I’ve noticed that I have slid back into my grumpy old man mindset lately with the last few blogs, complaining about my Cold War childhood and having to shovel snow all winter. So it is time to talk about what this blog was originally intended for in the first place, to discuss my art and writing. I started drawing in the fourth grade and eventually became a modestly successful graphic artist and illustrator over the years, up until my forced retirement. For the last nine years I have reinvented myself as a children’s museum exhibit painter, science fiction novelist and an occasional cartoonist, building on works that I started more then 45 years ago. I never made much money from cartooning then and I certainly am not going to make any money now. But that doesn’t stop me from scratching that cartooning itch that affects me when I least expect it.

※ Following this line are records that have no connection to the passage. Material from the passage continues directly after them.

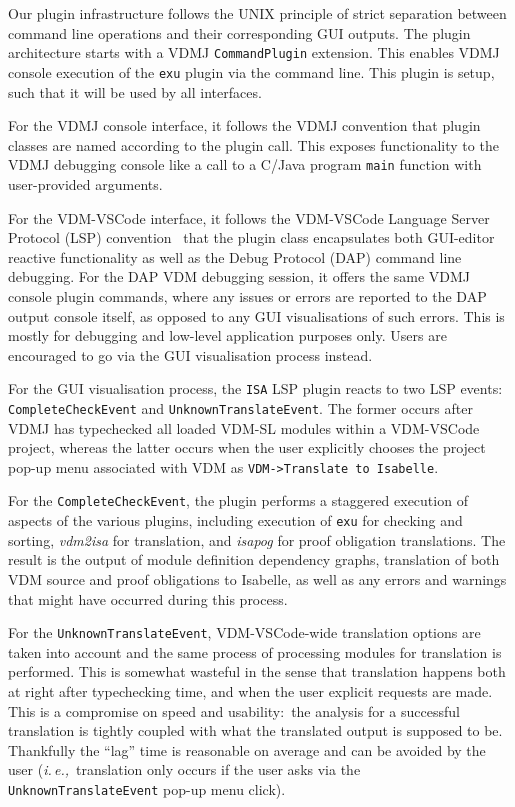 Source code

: \documentclass[runningheads,a4paper]{llncs}
\newcommand{\ie}{{\em i.\,e.,\/}}
\begin{document}
Our plugin infrastructure follows the UNIX principle of strict separation between command line operations and their corresponding GUI outputs. The plugin architecture starts with a VDMJ \texttt{CommandPlugin} extension. This enables VDMJ console execution of the \texttt{exu} plugin via the command line. This plugin is setup, such that it will be used by all interfaces. 

For the VDMJ console interface, it follows the VDMJ convention that plugin classes are named according to the plugin call. This exposes functionality to the VDMJ debugging console like a call to a C/Java program \texttt{main} function with user-provided arguments.   

For the VDM-VSCode interface, it follows the VDM-VSCode Language Server Protocol (LSP) convention~\cite{AdvancedVSCodePaper} that the plugin class encapsulates both GUI-editor reactive functionality as well as the Debug Protocol (DAP) command line debugging. For the DAP VDM debugging session, it offers the same VDMJ console plugin commands, where any issues or errors are reported to the DAP output console itself, as opposed to any GUI visualisations of such errors. This is mostly for debugging and low-level application purposes only. Users are encouraged to go via the GUI visualisation process instead. 

For the GUI visualisation process, the \texttt{ISA} LSP plugin reacts to two LSP events: \texttt{CompleteCheckEvent} and \texttt{UnknownTranslateEvent}. The former occurs after VDMJ has typechecked all loaded VDM-SL modules within a VDM-VSCode project, whereas the latter occurs when the user explicitly chooses the project pop-up menu associated with VDM as {\verb'VDM->Translate to Isabelle'}. 

For the \texttt{CompleteCheckEvent}, the plugin performs a staggered execution of aspects of the various plugins, including execution of \texttt{exu} for checking and sorting, \textit{vdm2isa} for translation, and \textit{isapog} for proof obligation translations. The result is the output of module definition dependency graphs, translation of both VDM source and proof obligations to Isabelle, as well as any errors and warnings that might have occurred during this process. 

For the \texttt{UnknownTranslateEvent}, VDM-VSCode-wide translation options are taken into account and the same process of processing modules for translation is performed. This is somewhat wasteful in the sense that translation happens both at right after typechecking time, and when the user explicit requests are made. This is a compromise on speed and usability:~the analysis for a successful translation is tightly coupled with what the translated output is supposed to be. Thankfully the ``lag'' time is reasonable on average and can be avoided by the user (\ie~translation only occurs if the user asks via the \texttt{UnknownTranslateEvent} pop-up menu click). 
\end{document}
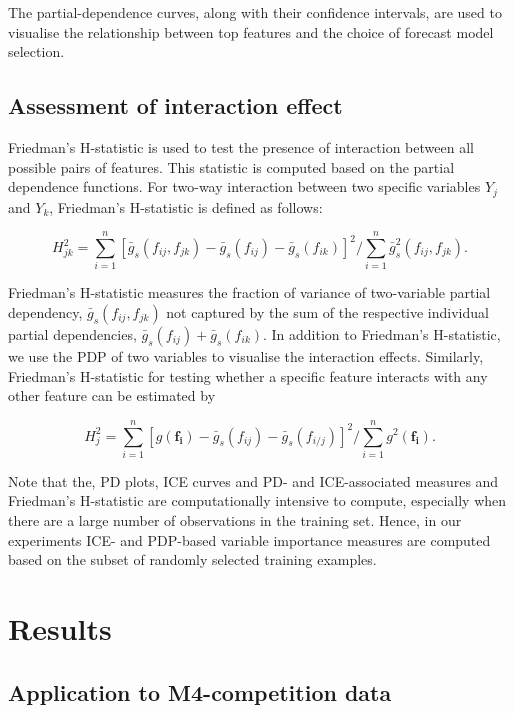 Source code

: \documentclass[11pt,a4paper,]{article}
\begin{document}
The partial-dependence curves, along with their confidence intervals, are used to visualise the relationship between top features and the choice of forecast model selection.

\hypertarget{assessment-of-interaction-effect}{%
\subsection{Assessment of interaction effect}\label{assessment-of-interaction-effect}}

Friedman's H-statistic \autocite{friedman2008predictive} is used to test the presence of interaction between all possible pairs of features. This statistic is computed based on the partial dependence functions. For two-way interaction between two specific variables \(Y_j\) and \(Y_k\), Friedman's H-statistic is defined as follows:

\[H_{jk}^2=\sum_{i=1}^{n}[\bar{g}_{s}(f_{ij}, f_{jk})-\bar{g}_{s}(f_{ij})-\bar{g}_{s}(f_{ik})]^2/\sum_{i=1}^{n}\bar{g}^2_{s}(f_{ij}, f_{jk}).\]

Friedman's H-statistic measures the fraction of variance of two-variable partial dependency, \(\bar{g}_{s}(f_{ij}, f_{jk})\) not captured by the sum of the respective individual partial dependencies, \(\bar{g}_{s}(f_{ij})+\bar{g}_{s}(f_{ik})\). In addition to Friedman's H-statistic, we use the PDP of two variables to visualise the interaction effects. Similarly, Friedman's H-statistic for testing whether a specific feature interacts with any other feature can be estimated by

\[H_{j}^2=\sum_{i=1}^{n}[{g}(\bm{f_{i}})-\bar{g}_{s}(f_{ij})-\bar{g}_{s}(f_{i/j})]^2/\sum_{i=1}^{n}g^2(\bm{f_{i}}).\]

Note that the, PD plots, ICE curves and PD- and ICE-associated measures and Friedman's H-statistic are computationally intensive to compute, especially when there are a large number of observations in the training set. Hence, in our experiments ICE- and PDP-based variable importance measures are computed based on the subset of randomly selected training examples.

\hypertarget{results}{%
\section{Results}\label{results}}

\hypertarget{application-to-m4-competition-data}{%
\subsection{Application to M4-competition data}\label{application-to-m4-competition-data}}
\end{document}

Back about 1990 when my son Rob was quite young, like a lot of youngsters, he became interested in Dinosaurs. We were able to indulge him with trips to museums, fossil digs and me doing a few paintings of Dinosaurs. I also began to develop a Dino cartoon strip. It was on the heels of a long-time science fiction cartoon strip by me, so I was familiar with the process. Back then, I roughed out some characters from different Dino species and threw them together for occasionally funny interactions, I drew some 50 individual strips and sent them out for a proposed book, but actually, nothing much happened. So I put them aside on my ancient computer and they languished in a half-forgotten file. During a much needed art studio update and clean-up three years ago, I came upon some old print-outs of my early work and wondered if it would be worthwhile to take a second look at the cartoons.
After reading some new books about Dinosaurs and Mammals, I decided to make my old, roughly drawn characters, anatomically accurate, and that has come with a number of challenges. Some dinosaurs are large, quite tall and extremely long, not exactly fitting smoothly into a square cartoon panel. Accurate Dino drawings also don’t look very humorous and I had to find small ways to modify their faces and other features without getting too far from reality. Now that they have been drawn, (with continuing modifications), I will plug them into the original cartoons that I did a long time ago and see where it goes. Who knows, maybe I will finally get them published, 30 years after I started them.